The Real Value of Gold

Marc Faber The Real Value of Gold

Marc Faber, an investor from Switzerland, who falls in the same league as that of Peter Schiff, is seasoned in the trends of the value of gold market. He had correctly speculated that there would be a spike in the prices of oil in 2000s and he knew that the surge just market the beginning of a decade. Ever since then, he has stopped placing his bets on the dollar.

Recently, he also claimed that assets owned by the government are over-valued, while gold, in comparison, is undervalued.

As per Marc Faber, government assets include the bonds, which clearly have low-interest rates and run for longer periods. To prove his point, it can clearly be observed that the consumer and government debt was never so high previously.

As per the laws of economics, something has to be given, due to which, gold beats the government bonds and gives you better returns during your retirement.

There is nothing that there has been a sudden and massive demand for bonds off late. When you have a look at the Consumer Price Index, it also reflects that the government bonds are still at a below-inflation level and hence, by making your investment in government bonds, you are just becoming poorer with every successive year by investing in bonds.

Measuring the Value of Gold

If you have to know the value of gold, Faber has given the right relationship.

Since the past 40 years, that is ever since Gold Standard ended, there has been a strong relationship between the value of gold and the total debt level of US, which can be seen in the chart too.


Clearly, as per the graph, the value of gold has never become so undervalued in comparison to the US debt value.
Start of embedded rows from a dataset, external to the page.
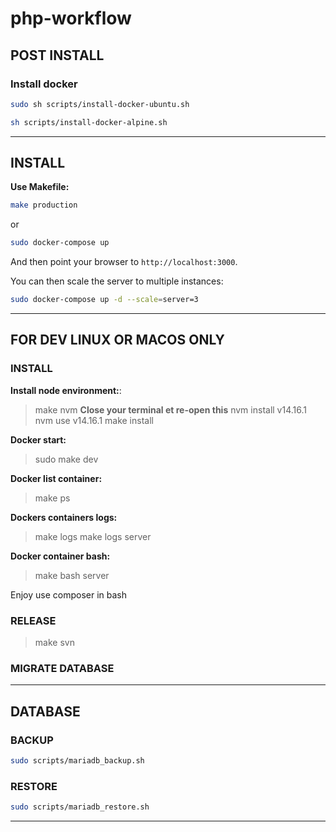 # php-workflow

## POST INSTALL

### Install docker

```bash Ubuntu debian linuxMint
sudo sh scripts/install-docker-ubuntu.sh
```

```bash Alpine
sh scripts/install-docker-alpine.sh
```

---

## INSTALL

__Use Makefile:__

```bash
make production
```

or

```bash
sudo docker-compose up
```

And then point your browser to `http://localhost:3000`.

You can then scale the server to multiple instances:

```bash
sudo docker-compose up -d --scale=server=3
```

---

## FOR DEV LINUX OR MACOS ONLY


### INSTALL

**Install node environment:**: 
> make nvm
__Close your terminal et re-open this__
> nvm install v14.16.1
> nvm use v14.16.1
> make install

**Docker start:**
> sudo make dev

**Docker list container:**
> make ps

**Dockers containers logs:**
> make logs
> make logs server

**Docker container bash:**
> make bash server

Enjoy use composer in bash


### RELEASE

> make svn

### MIGRATE DATABASE


---

## DATABASE

### BACKUP

```bash
sudo scripts/mariadb_backup.sh
```

### RESTORE

```bash
sudo scripts/mariadb_restore.sh
```

---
Although there might not be any sudden correction or increase in the prices of gold to correct the gap, it is a clear indication that the US government might stop printing money in a bid to cut down on the debt pile-up. This is the reason why gold is a more stable investment when compared to any currency.

Since the past ten years, gold has had a strong correlation with the interest rates of the Federal Reserve and it is highly undervalued like it was towards the end of 2009 – beginning of 2010 period. Since Q3 2009 to Q1 2011, the price of gold only went up by $1,100 / oz to $1,500 per oz.
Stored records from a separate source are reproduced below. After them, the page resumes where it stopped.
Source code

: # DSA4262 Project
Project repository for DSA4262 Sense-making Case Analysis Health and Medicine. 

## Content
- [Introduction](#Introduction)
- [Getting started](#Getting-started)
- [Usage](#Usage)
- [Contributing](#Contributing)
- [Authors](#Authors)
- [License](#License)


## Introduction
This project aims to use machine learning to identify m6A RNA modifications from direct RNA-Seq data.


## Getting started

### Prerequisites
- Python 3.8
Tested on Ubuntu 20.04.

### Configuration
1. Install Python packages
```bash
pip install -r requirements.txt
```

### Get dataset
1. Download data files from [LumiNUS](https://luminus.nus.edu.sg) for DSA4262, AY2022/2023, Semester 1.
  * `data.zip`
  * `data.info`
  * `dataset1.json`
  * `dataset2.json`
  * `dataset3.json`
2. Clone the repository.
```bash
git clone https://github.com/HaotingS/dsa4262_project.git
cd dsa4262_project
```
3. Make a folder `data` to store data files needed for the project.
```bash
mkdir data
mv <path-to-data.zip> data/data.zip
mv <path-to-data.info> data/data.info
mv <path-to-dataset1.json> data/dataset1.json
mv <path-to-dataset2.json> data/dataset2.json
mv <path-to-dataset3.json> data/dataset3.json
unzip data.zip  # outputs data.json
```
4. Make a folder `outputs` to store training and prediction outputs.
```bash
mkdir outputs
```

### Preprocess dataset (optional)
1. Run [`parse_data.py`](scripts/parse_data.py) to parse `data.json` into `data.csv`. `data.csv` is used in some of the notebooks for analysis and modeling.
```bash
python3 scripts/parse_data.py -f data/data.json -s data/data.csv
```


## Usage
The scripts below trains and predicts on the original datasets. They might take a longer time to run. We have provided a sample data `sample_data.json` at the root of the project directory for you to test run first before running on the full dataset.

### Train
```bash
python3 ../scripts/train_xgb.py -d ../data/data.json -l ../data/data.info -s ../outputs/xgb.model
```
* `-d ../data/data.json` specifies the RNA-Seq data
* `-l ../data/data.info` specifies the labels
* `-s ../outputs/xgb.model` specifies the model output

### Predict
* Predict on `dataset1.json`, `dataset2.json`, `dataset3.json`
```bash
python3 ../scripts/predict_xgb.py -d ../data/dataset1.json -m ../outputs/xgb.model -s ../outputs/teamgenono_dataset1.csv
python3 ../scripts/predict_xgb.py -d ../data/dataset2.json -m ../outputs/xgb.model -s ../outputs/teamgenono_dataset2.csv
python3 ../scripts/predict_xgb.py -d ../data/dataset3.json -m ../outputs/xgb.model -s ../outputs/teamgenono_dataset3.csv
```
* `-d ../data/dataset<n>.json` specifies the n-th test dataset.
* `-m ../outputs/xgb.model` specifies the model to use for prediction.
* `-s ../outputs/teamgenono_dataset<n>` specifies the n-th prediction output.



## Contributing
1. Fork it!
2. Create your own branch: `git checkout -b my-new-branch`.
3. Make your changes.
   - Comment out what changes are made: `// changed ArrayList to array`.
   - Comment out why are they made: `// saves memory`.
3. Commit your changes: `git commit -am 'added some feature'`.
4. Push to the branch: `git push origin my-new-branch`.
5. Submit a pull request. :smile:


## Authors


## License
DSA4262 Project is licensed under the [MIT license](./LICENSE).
Despite the fact that the price of gold is underrated, the real interest rates in comparison are also low. But certainly, when the interest rates will start picking up, the price of gold will shoot up suddenly.

The Real Value of Gold: Production of Gold Should Slow Down

Although the production of gold is continuing at a steady pace and the value of gold inherently strong, there are limitations the production rate faces, which include the limited amount of ore, other hurdles faced in the regulatory and technical fronts etc.
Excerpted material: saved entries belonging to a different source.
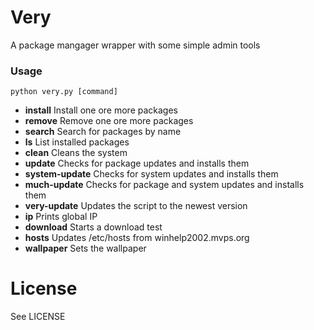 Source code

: # Very

A package mangager wrapper with some simple admin tools

### Usage

```
python very.py [command]
```

* **install** Install one ore more packages
* **remove** Remove one ore more packages
* **search** Search for packages by name
* **ls** List installed packages
* **clean** Cleans the system
* **update** Checks for package updates and installs them
* **system-update** Checks for system updates and installs them
* **much-update** Checks for package and system updates and installs them
* **very-update** Updates the script to the newest version
* **ip** Prints global IP
* **download** Starts a download test
* **hosts** Updates /etc/hosts from winhelp2002.mvps.org
* **wallpaper** Sets the wallpaper

# License

See LICENSE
The Real Value of Gold: Production of Gold Should Slow Down

Also, over the past decade, the average time required to build a gold mine has doubled, which was previously 10 years and has now gone up to 20 years. As per a report from The World Gold Council, the gold mining levels would peak in 2014 and would gradually start dropping towards 2015.


Due to the reduced mining and production of gold, the value of gold is bound to increase eventually.

Rise in Demand for Gold

As of now, there are no indications that the demand for gold worldwide might drop.

The two major consumers of gold, India and China, have a large sect of middle-class population, that believe in piling up gold for savings. Additionally, both the US and Euro Zone are in crises and unless there is any improvement in their financial scenario, the value of gold will continue to be the best investment and hedging option.

Gold Bullion is the Winner

Another reason why gold’s prices have not picked up momentum off late is that the mining companies that grew expanded based on the price of gold in 2011.

And thus, they have taken a hit so bad that they are undervalued and are now drawing interest from the private equity investors. Due to this, mining stocks have gained at a greater level in comparison to gold since the past few months.  Thus, they are also vulnerable to huge boom and bust shocks just like how gold equities are.

Also, when the value of gold starts to surge in the days to come, news will do rounds about how mining indexes are entirely funded companies. However, we will stick to the actual investment metal to buy and hold as a long-term investment as it will protect against inflation.